:: What you have to do ::
All of the entries are to be repeated exactly, with no pictures included.

:: Records shown ::
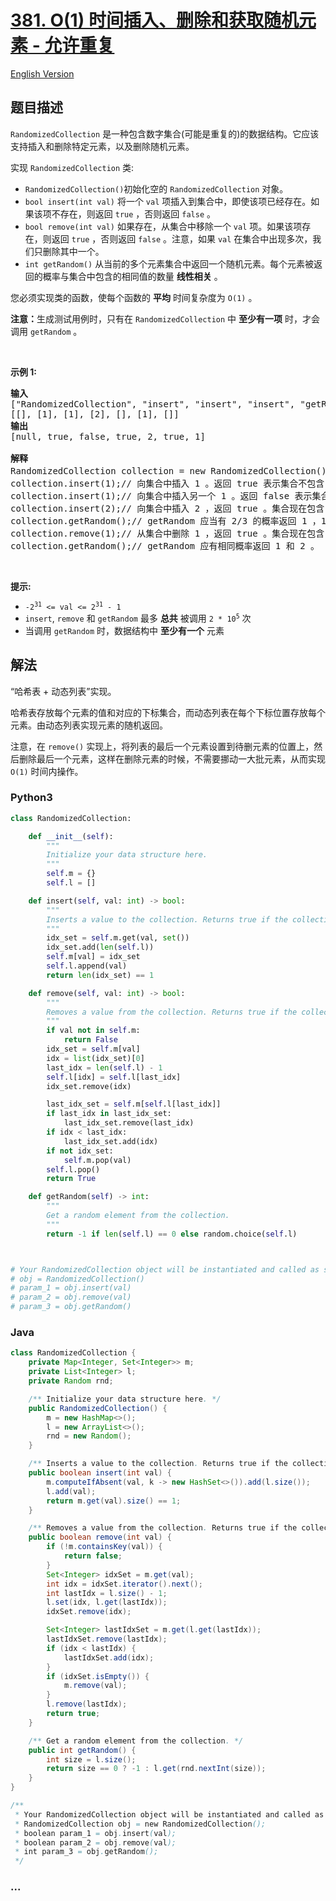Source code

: # [381. O(1) 时间插入、删除和获取随机元素 - 允许重复](https://leetcode.cn/problems/insert-delete-getrandom-o1-duplicates-allowed)

[English Version](/solution/0300-0399/0381.Insert%20Delete%20GetRandom%20O%281%29%20-%20Duplicates%20allowed/README_EN.md)

## 题目描述

<!-- 这里写题目描述 -->

<p><code>RandomizedCollection</code> 是一种包含数字集合(可能是重复的)的数据结构。它应该支持插入和删除特定元素，以及删除随机元素。</p>

<p>实现 <code>RandomizedCollection</code> 类:</p>

<ul>
	<li><code>RandomizedCollection()</code>初始化空的 <code>RandomizedCollection</code> 对象。</li>
	<li><code>bool insert(int val)</code>&nbsp;将一个 <code>val</code> 项插入到集合中，即使该项已经存在。如果该项不存在，则返回 <code>true</code> ，否则返回 <code>false</code> 。</li>
	<li><code>bool remove(int val)</code>&nbsp;如果存在，从集合中移除一个 <code>val</code> 项。如果该项存在，则返回 <code>true</code> ，否则返回 <code>false</code> 。注意，如果 <code>val</code> 在集合中出现多次，我们只删除其中一个。</li>
	<li><code>int getRandom()</code> 从当前的多个元素集合中返回一个随机元素。每个元素被返回的概率与集合中包含的相同值的数量 <strong>线性相关</strong> 。</li>
</ul>

<p>您必须实现类的函数，使每个函数的 <strong>平均</strong> 时间复杂度为 <code>O(1)</code> 。</p>

<p><strong>注意：</strong>生成测试用例时，只有在 <code>RandomizedCollection</code> 中 <strong>至少有一项</strong> 时，才会调用 <code>getRandom</code> 。</p>

<p>&nbsp;</p>

<p><strong>示例 1:</strong></p>

<pre>
<strong>输入</strong>
["RandomizedCollection", "insert", "insert", "insert", "getRandom", "remove", "getRandom"]
[[], [1], [1], [2], [], [1], []]
<strong>输出</strong>
[null, true, false, true, 2, true, 1]

<strong>解释</strong>
RandomizedCollection collection = new RandomizedCollection();// 初始化一个空的集合。
collection.insert(1);// 向集合中插入 1 。返回 true 表示集合不包含 1 。
collection.insert(1);// 向集合中插入另一个 1 。返回 false 表示集合包含 1 。集合现在包含 [1,1] 。
collection.insert(2);// 向集合中插入 2 ，返回 true 。集合现在包含 [1,1,2] 。
collection.getRandom();// getRandom 应当有 2/3 的概率返回 1 ，1/3 的概率返回 2 。
collection.remove(1);// 从集合中删除 1 ，返回 true 。集合现在包含 [1,2] 。
collection.getRandom();// getRandom 应有相同概率返回 1 和 2 。
</pre>

<p>&nbsp;</p>

<p><strong>提示:</strong></p>

<ul>
	<li><code>-2<sup>31</sup>&nbsp;&lt;= val &lt;= 2<sup>31</sup>&nbsp;- 1</code></li>
	<li><code>insert</code>,&nbsp;<code>remove</code>&nbsp;和&nbsp;<code>getRandom</code>&nbsp;最多 <strong>总共</strong> 被调用&nbsp;<code>2 * 10<sup>5</sup></code>&nbsp;次</li>
	<li>当调用 <code>getRandom</code> 时，数据结构中 <strong>至少有一个</strong> 元素</li>
</ul>

## 解法

<!-- 这里可写通用的实现逻辑 -->

“哈希表 + 动态列表”实现。

哈希表存放每个元素的值和对应的下标集合，而动态列表在每个下标位置存放每个元素。由动态列表实现元素的随机返回。

注意，在 `remove()` 实现上，将列表的最后一个元素设置到待删元素的位置上，然后删除最后一个元素，这样在删除元素的时候，不需要挪动一大批元素，从而实现 `O(1)` 时间内操作。

<!-- tabs:start -->

### **Python3**

<!-- 这里可写当前语言的特殊实现逻辑 -->

```python
class RandomizedCollection:

    def __init__(self):
        """
        Initialize your data structure here.
        """
        self.m = {}
        self.l = []

    def insert(self, val: int) -> bool:
        """
        Inserts a value to the collection. Returns true if the collection did not already contain the specified element.
        """
        idx_set = self.m.get(val, set())
        idx_set.add(len(self.l))
        self.m[val] = idx_set
        self.l.append(val)
        return len(idx_set) == 1

    def remove(self, val: int) -> bool:
        """
        Removes a value from the collection. Returns true if the collection contained the specified element.
        """
        if val not in self.m:
            return False
        idx_set = self.m[val]
        idx = list(idx_set)[0]
        last_idx = len(self.l) - 1
        self.l[idx] = self.l[last_idx]
        idx_set.remove(idx)

        last_idx_set = self.m[self.l[last_idx]]
        if last_idx in last_idx_set:
            last_idx_set.remove(last_idx)
        if idx < last_idx:
            last_idx_set.add(idx)
        if not idx_set:
            self.m.pop(val)
        self.l.pop()
        return True

    def getRandom(self) -> int:
        """
        Get a random element from the collection.
        """
        return -1 if len(self.l) == 0 else random.choice(self.l)



# Your RandomizedCollection object will be instantiated and called as such:
# obj = RandomizedCollection()
# param_1 = obj.insert(val)
# param_2 = obj.remove(val)
# param_3 = obj.getRandom()
```

### **Java**

<!-- 这里可写当前语言的特殊实现逻辑 -->

```java
class RandomizedCollection {
    private Map<Integer, Set<Integer>> m;
    private List<Integer> l;
    private Random rnd;

    /** Initialize your data structure here. */
    public RandomizedCollection() {
        m = new HashMap<>();
        l = new ArrayList<>();
        rnd = new Random();
    }

    /** Inserts a value to the collection. Returns true if the collection did not already contain the specified element. */
    public boolean insert(int val) {
        m.computeIfAbsent(val, k -> new HashSet<>()).add(l.size());
        l.add(val);
        return m.get(val).size() == 1;
    }

    /** Removes a value from the collection. Returns true if the collection contained the specified element. */
    public boolean remove(int val) {
        if (!m.containsKey(val)) {
            return false;
        }
        Set<Integer> idxSet = m.get(val);
        int idx = idxSet.iterator().next();
        int lastIdx = l.size() - 1;
        l.set(idx, l.get(lastIdx));
        idxSet.remove(idx);

        Set<Integer> lastIdxSet = m.get(l.get(lastIdx));
        lastIdxSet.remove(lastIdx);
        if (idx < lastIdx) {
            lastIdxSet.add(idx);
        }
        if (idxSet.isEmpty()) {
            m.remove(val);
        }
        l.remove(lastIdx);
        return true;
    }

    /** Get a random element from the collection. */
    public int getRandom() {
        int size = l.size();
        return size == 0 ? -1 : l.get(rnd.nextInt(size));
    }
}

/**
 * Your RandomizedCollection object will be instantiated and called as such:
 * RandomizedCollection obj = new RandomizedCollection();
 * boolean param_1 = obj.insert(val);
 * boolean param_2 = obj.remove(val);
 * int param_3 = obj.getRandom();
 */
```

### **...**

```

```

<!-- tabs:end -->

:: Response ::
Source code

: # [381. O(1) 时间插入、删除和获取随机元素 - 允许重复](https://leetcode.cn/problems/insert-delete-getrandom-o1-duplicates-allowed)

[English Version](/solution/0300-0399/0381.Insert%20Delete%20GetRandom%20O%281%29%20-%20Duplicates%20allowed/README_EN.md)

## 题目描述

<!-- 这里写题目描述 -->

<p><code>RandomizedCollection</code> 是一种包含数字集合(可能是重复的)的数据结构。它应该支持插入和删除特定元素，以及删除随机元素。</p>

<p>实现 <code>RandomizedCollection</code> 类:</p>

<ul>
	<li><code>RandomizedCollection()</code>初始化空的 <code>RandomizedCollection</code> 对象。</li>
	<li><code>bool insert(int val)</code>&nbsp;将一个 <code>val</code> 项插入到集合中，即使该项已经存在。如果该项不存在，则返回 <code>true</code> ，否则返回 <code>false</code> 。</li>
	<li><code>bool remove(int val)</code>&nbsp;如果存在，从集合中移除一个 <code>val</code> 项。如果该项存在，则返回 <code>true</code> ，否则返回 <code>false</code> 。注意，如果 <code>val</code> 在集合中出现多次，我们只删除其中一个。</li>
	<li><code>int getRandom()</code> 从当前的多个元素集合中返回一个随机元素。每个元素被返回的概率与集合中包含的相同值的数量 <strong>线性相关</strong> 。</li>
</ul>

<p>您必须实现类的函数，使每个函数的 <strong>平均</strong> 时间复杂度为 <code>O(1)</code> 。</p>

<p><strong>注意：</strong>生成测试用例时，只有在 <code>RandomizedCollection</code> 中 <strong>至少有一项</strong> 时，才会调用 <code>getRandom</code> 。</p>

<p>&nbsp;</p>

<p><strong>示例 1:</strong></p>

<pre>
<strong>输入</strong>
["RandomizedCollection", "insert", "insert", "insert", "getRandom", "remove", "getRandom"]
[[], [1], [1], [2], [], [1], []]
<strong>输出</strong>
[null, true, false, true, 2, true, 1]

<strong>解释</strong>
RandomizedCollection collection = new RandomizedCollection();// 初始化一个空的集合。
collection.insert(1);// 向集合中插入 1 。返回 true 表示集合不包含 1 。
collection.insert(1);// 向集合中插入另一个 1 。返回 false 表示集合包含 1 。集合现在包含 [1,1] 。
collection.insert(2);// 向集合中插入 2 ，返回 true 。集合现在包含 [1,1,2] 。
collection.getRandom();// getRandom 应当有 2/3 的概率返回 1 ，1/3 的概率返回 2 。
collection.remove(1);// 从集合中删除 1 ，返回 true 。集合现在包含 [1,2] 。
collection.getRandom();// getRandom 应有相同概率返回 1 和 2 。
</pre>

<p>&nbsp;</p>

<p><strong>提示:</strong></p>

<ul>
	<li><code>-2<sup>31</sup>&nbsp;&lt;= val &lt;= 2<sup>31</sup>&nbsp;- 1</code></li>
	<li><code>insert</code>,&nbsp;<code>remove</code>&nbsp;和&nbsp;<code>getRandom</code>&nbsp;最多 <strong>总共</strong> 被调用&nbsp;<code>2 * 10<sup>5</sup></code>&nbsp;次</li>
	<li>当调用 <code>getRandom</code> 时，数据结构中 <strong>至少有一个</strong> 元素</li>
</ul>

## 解法

<!-- 这里可写通用的实现逻辑 -->

“哈希表 + 动态列表”实现。

哈希表存放每个元素的值和对应的下标集合，而动态列表在每个下标位置存放每个元素。由动态列表实现元素的随机返回。

注意，在 `remove()` 实现上，将列表的最后一个元素设置到待删元素的位置上，然后删除最后一个元素，这样在删除元素的时候，不需要挪动一大批元素，从而实现 `O(1)` 时间内操作。

<!-- tabs:start -->

### **Python3**

<!-- 这里可写当前语言的特殊实现逻辑 -->

```python
class RandomizedCollection:

    def __init__(self):
        """
        Initialize your data structure here.
        """
        self.m = {}
        self.l = []

    def insert(self, val: int) -> bool:
        """
        Inserts a value to the collection. Returns true if the collection did not already contain the specified element.
        """
        idx_set = self.m.get(val, set())
        idx_set.add(len(self.l))
        self.m[val] = idx_set
        self.l.append(val)
        return len(idx_set) == 1

    def remove(self, val: int) -> bool:
        """
        Removes a value from the collection. Returns true if the collection contained the specified element.
        """
        if val not in self.m:
            return False
        idx_set = self.m[val]
        idx = list(idx_set)[0]
        last_idx = len(self.l) - 1
        self.l[idx] = self.l[last_idx]
        idx_set.remove(idx)

        last_idx_set = self.m[self.l[last_idx]]
        if last_idx in last_idx_set:
            last_idx_set.remove(last_idx)
        if idx < last_idx:
            last_idx_set.add(idx)
        if not idx_set:
            self.m.pop(val)
        self.l.pop()
        return True

    def getRandom(self) -> int:
        """
        Get a random element from the collection.
        """
        return -1 if len(self.l) == 0 else random.choice(self.l)



# Your RandomizedCollection object will be instantiated and called as such:
# obj = RandomizedCollection()
# param_1 = obj.insert(val)
# param_2 = obj.remove(val)
# param_3 = obj.getRandom()
```

### **Java**

<!-- 这里可写当前语言的特殊实现逻辑 -->

```java
class RandomizedCollection {
    private Map<Integer, Set<Integer>> m;
    private List<Integer> l;
    private Random rnd;

    /** Initialize your data structure here. */
    public RandomizedCollection() {
        m = new HashMap<>();
        l = new ArrayList<>();
        rnd = new Random();
    }

    /** Inserts a value to the collection. Returns true if the collection did not already contain the specified element. */
    public boolean insert(int val) {
        m.computeIfAbsent(val, k -> new HashSet<>()).add(l.size());
        l.add(val);
        return m.get(val).size() == 1;
    }

    /** Removes a value from the collection. Returns true if the collection contained the specified element. */
    public boolean remove(int val) {
        if (!m.containsKey(val)) {
            return false;
        }
        Set<Integer> idxSet = m.get(val);
        int idx = idxSet.iterator().next();
        int lastIdx = l.size() - 1;
        l.set(idx, l.get(lastIdx));
        idxSet.remove(idx);

        Set<Integer> lastIdxSet = m.get(l.get(lastIdx));
        lastIdxSet.remove(lastIdx);
        if (idx < lastIdx) {
            lastIdxSet.add(idx);
        }
        if (idxSet.isEmpty()) {
            m.remove(val);
        }
        l.remove(lastIdx);
        return true;
    }

    /** Get a random element from the collection. */
    public int getRandom() {
        int size = l.size();
        return size == 0 ? -1 : l.get(rnd.nextInt(size));
    }
}

/**
 * Your RandomizedCollection object will be instantiated and called as such:
 * RandomizedCollection obj = new RandomizedCollection();
 * boolean param_1 = obj.insert(val);
 * boolean param_2 = obj.remove(val);
 * int param_3 = obj.getRandom();
 */
```

### **...**

```

```

<!-- tabs:end -->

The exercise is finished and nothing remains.